======== DATA RECORDS ========

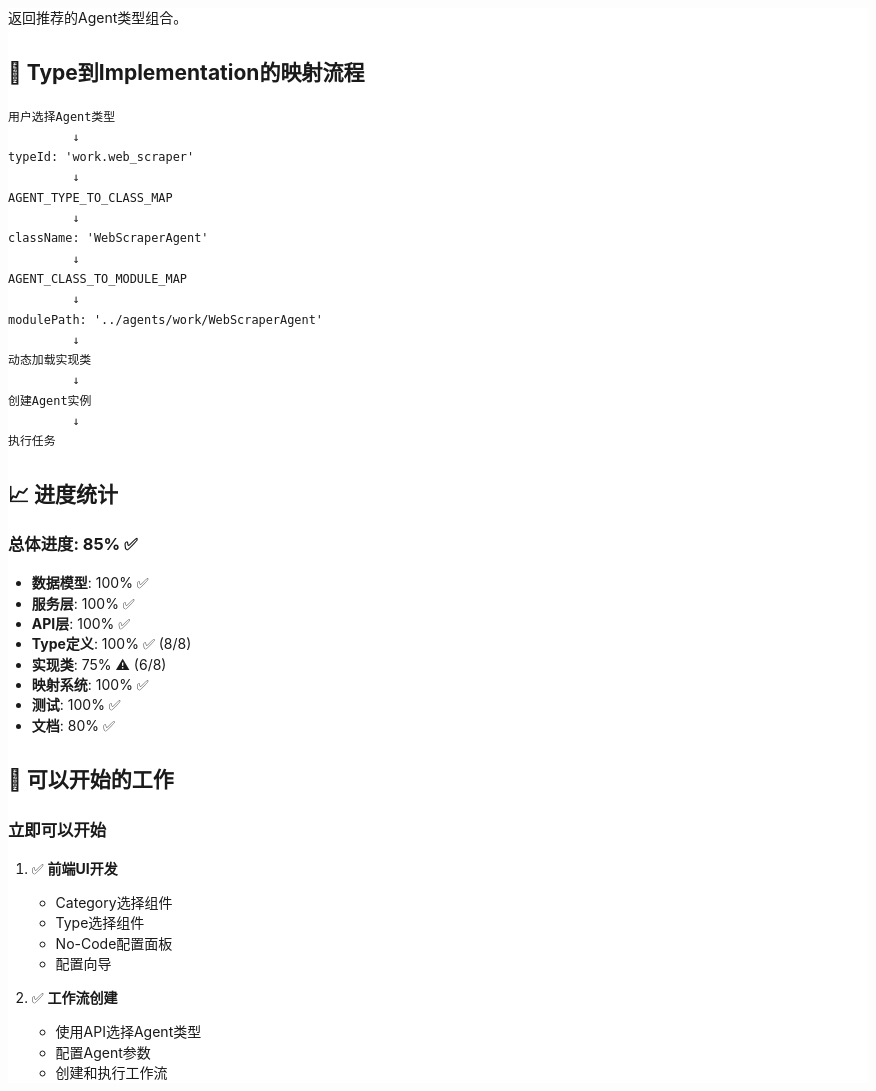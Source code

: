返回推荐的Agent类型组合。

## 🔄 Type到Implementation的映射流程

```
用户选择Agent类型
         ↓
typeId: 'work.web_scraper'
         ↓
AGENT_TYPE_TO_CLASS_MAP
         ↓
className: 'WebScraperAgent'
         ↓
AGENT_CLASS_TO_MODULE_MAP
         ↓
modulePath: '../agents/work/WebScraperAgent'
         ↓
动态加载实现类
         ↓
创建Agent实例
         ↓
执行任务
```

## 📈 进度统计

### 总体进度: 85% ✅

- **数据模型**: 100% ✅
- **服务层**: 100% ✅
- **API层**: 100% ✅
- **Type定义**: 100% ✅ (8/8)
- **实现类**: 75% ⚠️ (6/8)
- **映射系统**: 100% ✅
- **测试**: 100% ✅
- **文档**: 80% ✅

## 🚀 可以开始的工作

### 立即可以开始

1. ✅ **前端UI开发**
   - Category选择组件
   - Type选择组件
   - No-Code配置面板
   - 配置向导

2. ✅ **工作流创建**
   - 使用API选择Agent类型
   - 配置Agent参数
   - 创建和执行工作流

========

Identify the lines above with the word "work". Copy them.

typeId: 'work.web_scraper'
modulePath: '../agents/work/WebScraperAgent'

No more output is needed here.